• **What you need to do**:
From the records below, state how many lines hold the string "clientsCreateMany", without any other text.

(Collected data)
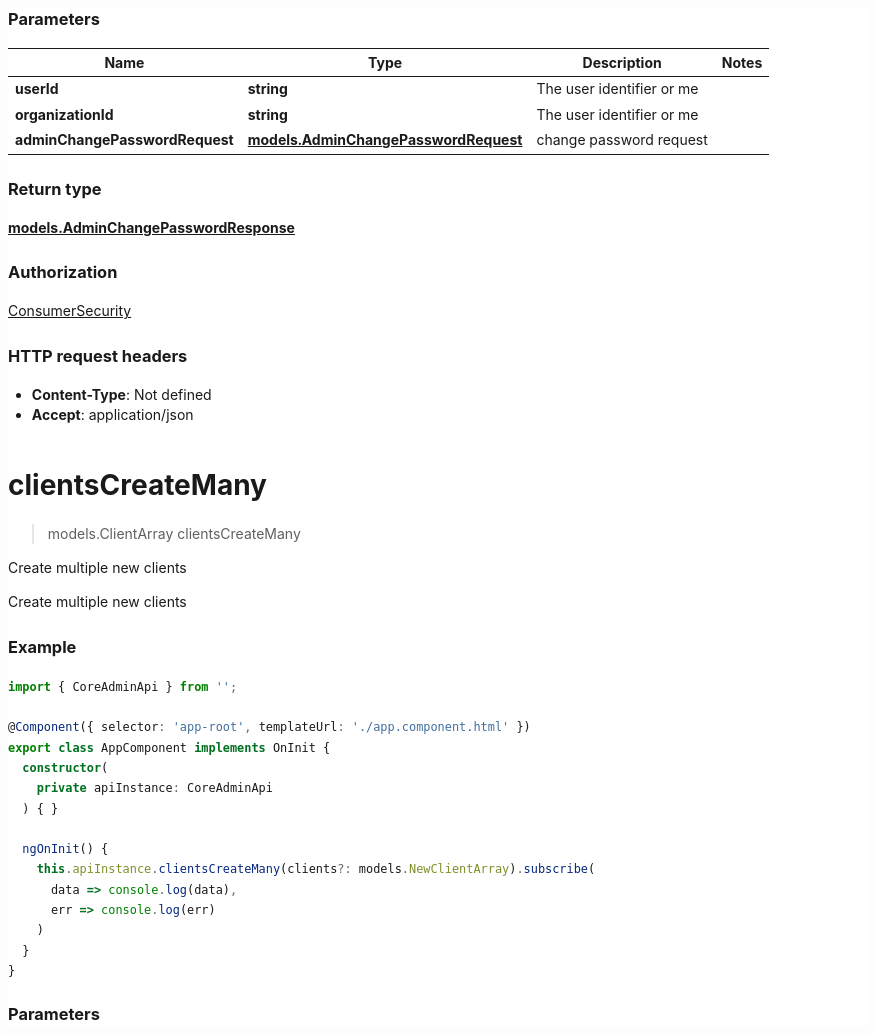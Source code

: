 ### Parameters

Name | Type | Description  | Notes
------------- | ------------- | ------------- | -------------
 **userId** | **string**| The user identifier or me | 
 **organizationId** | **string**| The user identifier or me | 
 **adminChangePasswordRequest** | [**models.AdminChangePasswordRequest**](AdminChangePasswordRequest.md)| change password request | 

### Return type

[**models.AdminChangePasswordResponse**](models.AdminChangePasswordResponse.md)

### Authorization

[ConsumerSecurity](../README.md#ConsumerSecurity)

### HTTP request headers

 - **Content-Type**: Not defined
 - **Accept**: application/json

<a name="clientsCreateMany"></a>
# **clientsCreateMany**
> models.ClientArray clientsCreateMany

Create multiple new clients

Create multiple new clients

### Example
```typescript
import { CoreAdminApi } from '';

@Component({ selector: 'app-root', templateUrl: './app.component.html' })
export class AppComponent implements OnInit {
  constructor(
    private apiInstance: CoreAdminApi
  ) { }

  ngOnInit() {
    this.apiInstance.clientsCreateMany(clients?: models.NewClientArray).subscribe(
      data => console.log(data),
      err => console.log(err)
    )
  }
}
```

### Parameters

• **Exercise answer**:
4